Hi! This is Luna, Creative Director of Altitude.
The Global Game Jam is happening this weekend (January 23 to 25) – an annual event where developers from around the world get together and make a game in 48 hours. This year’s Manila jam is happening at Ateneo de Manila University, and Altitude was happy to be part of the event as a silver sponsor.
Last weekend, the International Game Developers Association Manila had an orientation for game jam participants, and we were invited to give a short talk. Being a former game jam organizer myself, I gave the audience three tips on how to have a great jam — tips that didn’t just apply to the event, but also things I’ve learned while working at Altitude.
1. Choose the best team
Anyone who’s been in a bad group assignment in college (or in a company) knows that the success of your project can depend entirely on who you team up with.
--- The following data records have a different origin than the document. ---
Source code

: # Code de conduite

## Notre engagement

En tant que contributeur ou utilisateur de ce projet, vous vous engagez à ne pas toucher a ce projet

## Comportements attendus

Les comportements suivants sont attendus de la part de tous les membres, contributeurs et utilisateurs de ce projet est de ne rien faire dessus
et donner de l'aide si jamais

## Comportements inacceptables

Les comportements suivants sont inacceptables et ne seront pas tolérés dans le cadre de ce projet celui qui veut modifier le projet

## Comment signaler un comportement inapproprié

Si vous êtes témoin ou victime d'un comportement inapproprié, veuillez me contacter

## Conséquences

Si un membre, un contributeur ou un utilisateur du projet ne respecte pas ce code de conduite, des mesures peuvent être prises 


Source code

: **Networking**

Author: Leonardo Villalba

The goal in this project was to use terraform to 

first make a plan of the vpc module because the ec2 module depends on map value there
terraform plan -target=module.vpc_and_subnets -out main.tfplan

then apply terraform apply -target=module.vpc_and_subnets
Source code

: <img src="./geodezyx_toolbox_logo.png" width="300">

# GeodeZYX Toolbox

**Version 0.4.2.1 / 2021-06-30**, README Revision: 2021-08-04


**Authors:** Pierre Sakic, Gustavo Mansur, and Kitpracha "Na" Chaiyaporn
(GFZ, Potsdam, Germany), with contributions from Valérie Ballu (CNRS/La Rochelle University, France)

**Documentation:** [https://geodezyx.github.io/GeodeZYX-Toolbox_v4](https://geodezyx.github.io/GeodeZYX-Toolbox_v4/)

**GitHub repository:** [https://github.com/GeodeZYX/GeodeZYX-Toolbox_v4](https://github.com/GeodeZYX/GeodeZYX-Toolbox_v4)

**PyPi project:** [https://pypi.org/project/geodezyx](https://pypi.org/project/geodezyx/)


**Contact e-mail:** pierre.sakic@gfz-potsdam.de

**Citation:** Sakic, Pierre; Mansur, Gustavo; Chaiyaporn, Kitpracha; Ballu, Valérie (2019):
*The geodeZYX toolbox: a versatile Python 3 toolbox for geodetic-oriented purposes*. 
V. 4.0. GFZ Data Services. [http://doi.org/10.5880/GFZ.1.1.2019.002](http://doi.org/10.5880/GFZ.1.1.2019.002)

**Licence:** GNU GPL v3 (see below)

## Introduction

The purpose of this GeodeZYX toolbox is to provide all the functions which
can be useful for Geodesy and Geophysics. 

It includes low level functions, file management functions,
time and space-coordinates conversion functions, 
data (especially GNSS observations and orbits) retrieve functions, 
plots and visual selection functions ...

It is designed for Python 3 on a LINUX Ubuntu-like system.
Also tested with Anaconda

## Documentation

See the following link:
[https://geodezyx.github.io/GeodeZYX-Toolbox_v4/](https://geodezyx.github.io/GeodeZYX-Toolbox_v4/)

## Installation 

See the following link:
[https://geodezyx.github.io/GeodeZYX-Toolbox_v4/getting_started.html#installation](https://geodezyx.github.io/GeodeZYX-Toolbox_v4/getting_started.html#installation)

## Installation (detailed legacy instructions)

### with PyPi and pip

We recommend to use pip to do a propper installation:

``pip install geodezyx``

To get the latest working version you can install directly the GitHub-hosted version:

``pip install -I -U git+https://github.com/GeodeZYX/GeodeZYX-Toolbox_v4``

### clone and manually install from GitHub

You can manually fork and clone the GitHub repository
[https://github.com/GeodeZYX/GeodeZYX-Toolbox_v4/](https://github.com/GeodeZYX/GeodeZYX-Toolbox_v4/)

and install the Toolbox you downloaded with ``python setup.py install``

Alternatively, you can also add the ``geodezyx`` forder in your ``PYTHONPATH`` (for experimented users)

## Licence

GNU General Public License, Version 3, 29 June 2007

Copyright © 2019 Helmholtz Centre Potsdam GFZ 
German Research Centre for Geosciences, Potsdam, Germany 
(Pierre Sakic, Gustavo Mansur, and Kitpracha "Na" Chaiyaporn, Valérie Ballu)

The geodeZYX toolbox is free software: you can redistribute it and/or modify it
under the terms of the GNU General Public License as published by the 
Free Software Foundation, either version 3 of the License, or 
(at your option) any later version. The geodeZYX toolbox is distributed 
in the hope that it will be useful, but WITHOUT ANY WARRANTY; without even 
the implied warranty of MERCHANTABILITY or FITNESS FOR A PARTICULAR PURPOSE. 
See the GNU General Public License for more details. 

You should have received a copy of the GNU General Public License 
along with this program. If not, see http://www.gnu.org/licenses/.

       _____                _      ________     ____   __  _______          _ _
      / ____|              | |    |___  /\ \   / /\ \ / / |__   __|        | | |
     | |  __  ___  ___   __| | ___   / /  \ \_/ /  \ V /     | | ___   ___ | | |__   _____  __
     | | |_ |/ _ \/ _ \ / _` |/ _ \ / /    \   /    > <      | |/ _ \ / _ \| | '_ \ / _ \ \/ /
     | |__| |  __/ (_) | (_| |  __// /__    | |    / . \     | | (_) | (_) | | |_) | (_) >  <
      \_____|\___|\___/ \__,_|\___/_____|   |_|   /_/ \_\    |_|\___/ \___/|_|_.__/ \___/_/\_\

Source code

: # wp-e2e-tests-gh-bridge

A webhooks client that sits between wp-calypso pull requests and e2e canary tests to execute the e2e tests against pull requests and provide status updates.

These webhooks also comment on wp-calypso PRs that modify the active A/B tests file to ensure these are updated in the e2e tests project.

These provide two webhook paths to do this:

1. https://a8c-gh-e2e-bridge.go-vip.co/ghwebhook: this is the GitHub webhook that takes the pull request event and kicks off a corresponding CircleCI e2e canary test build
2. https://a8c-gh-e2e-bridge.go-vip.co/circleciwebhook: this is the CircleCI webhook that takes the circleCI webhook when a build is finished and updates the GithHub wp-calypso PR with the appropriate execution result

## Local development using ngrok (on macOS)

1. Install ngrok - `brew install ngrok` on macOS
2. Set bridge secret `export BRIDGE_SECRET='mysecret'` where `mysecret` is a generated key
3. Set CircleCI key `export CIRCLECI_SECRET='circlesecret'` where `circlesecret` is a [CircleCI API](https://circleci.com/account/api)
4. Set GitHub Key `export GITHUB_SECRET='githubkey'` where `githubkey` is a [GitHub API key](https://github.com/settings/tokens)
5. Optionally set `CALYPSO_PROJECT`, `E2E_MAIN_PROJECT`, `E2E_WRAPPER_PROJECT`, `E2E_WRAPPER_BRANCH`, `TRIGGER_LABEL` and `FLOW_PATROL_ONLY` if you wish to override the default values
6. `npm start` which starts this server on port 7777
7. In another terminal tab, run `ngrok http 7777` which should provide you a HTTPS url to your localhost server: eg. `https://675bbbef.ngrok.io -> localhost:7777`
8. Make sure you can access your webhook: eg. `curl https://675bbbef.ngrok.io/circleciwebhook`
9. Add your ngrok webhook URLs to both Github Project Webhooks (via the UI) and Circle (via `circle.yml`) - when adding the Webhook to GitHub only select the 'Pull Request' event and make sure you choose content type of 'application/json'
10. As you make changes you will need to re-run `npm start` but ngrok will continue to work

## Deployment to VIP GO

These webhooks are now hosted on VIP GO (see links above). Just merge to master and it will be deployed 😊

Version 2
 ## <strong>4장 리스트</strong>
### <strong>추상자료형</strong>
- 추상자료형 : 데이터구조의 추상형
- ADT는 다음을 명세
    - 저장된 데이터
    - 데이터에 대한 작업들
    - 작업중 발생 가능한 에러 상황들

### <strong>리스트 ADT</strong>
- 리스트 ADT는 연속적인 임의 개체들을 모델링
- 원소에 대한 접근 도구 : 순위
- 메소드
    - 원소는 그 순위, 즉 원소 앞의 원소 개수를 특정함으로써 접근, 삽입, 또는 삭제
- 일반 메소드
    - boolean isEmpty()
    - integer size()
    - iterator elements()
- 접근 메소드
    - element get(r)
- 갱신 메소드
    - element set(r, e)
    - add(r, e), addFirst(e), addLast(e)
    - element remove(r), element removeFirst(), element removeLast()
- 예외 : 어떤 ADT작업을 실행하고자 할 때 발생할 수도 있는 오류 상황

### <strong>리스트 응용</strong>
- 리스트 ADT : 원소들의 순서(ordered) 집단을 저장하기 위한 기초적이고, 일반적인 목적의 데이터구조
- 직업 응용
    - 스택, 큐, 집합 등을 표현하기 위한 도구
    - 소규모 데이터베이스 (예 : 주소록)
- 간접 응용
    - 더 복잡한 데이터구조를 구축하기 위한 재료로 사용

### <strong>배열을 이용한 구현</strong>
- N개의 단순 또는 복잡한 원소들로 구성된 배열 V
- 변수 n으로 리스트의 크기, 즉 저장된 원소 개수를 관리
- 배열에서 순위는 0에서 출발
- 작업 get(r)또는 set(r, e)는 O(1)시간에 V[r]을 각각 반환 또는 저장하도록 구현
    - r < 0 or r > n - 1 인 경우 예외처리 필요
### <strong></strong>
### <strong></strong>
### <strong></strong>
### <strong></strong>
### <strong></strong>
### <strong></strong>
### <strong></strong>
Game jam teams are usually composed of friends, but why don’t you try meeting new people at the event itself? You might find someone (especially during the pitching sessions) with a game idea you like, a skillset you need, or a work ethic you admire. Skill, attitude, and discipline are three things we look for when choosing people to work with at Altitude. (It’s not enough to just be awesome at what you do — you all have to get along, too.) If you have a great team, then making games together will be a much smoother experience.
2. Prototype first, polish later
If your game isn’t fun when it’s made with temp / ugly art, then it won’t be fun when you throw five artists on it. It’s important to nail your basic mechanics first, especially with the short amount of time at a jam. For the endless running mode in Run Run Super V, there were so many variables that affected each other – changing Red Star’s run speed, for example, could affect his jump height, which in turn affected enemy height, coin patterns, obstacles, etc. We kept prototyping early on and only added final art once we were generally happy with how it played. You’ll still have revisions even after you have final art, but at least the waste (the possibility of throwing out all your work) is minimal.
3. Get feedback early, and adjust
Traditionally (both at game jams and studios), developers are afraid to show their game to the public until it’s done. But the downside is if you release your final game without user feedback, you might miss obvious problems that could have been found early. For Run Run Super V, we showed the first playable at Casual Connect Singapore after just 10 weeks of development, then released our alpha on Google Play Philippines – and got 10,000 users before pulling it down. The feedback we got from both experiences were incredibly helpful, and we made tons of significant changes to gameplay that we wouldn’t have known were necessary. At the game jam, don’t wait for judging time to show your game to people. Talk to other teams and do a swap – “I’ll play your game if you play mine!” — then look for trends. Where do people get stuck? What are people having difficulty with? Adjust early, and you’ll have a better game come judging time.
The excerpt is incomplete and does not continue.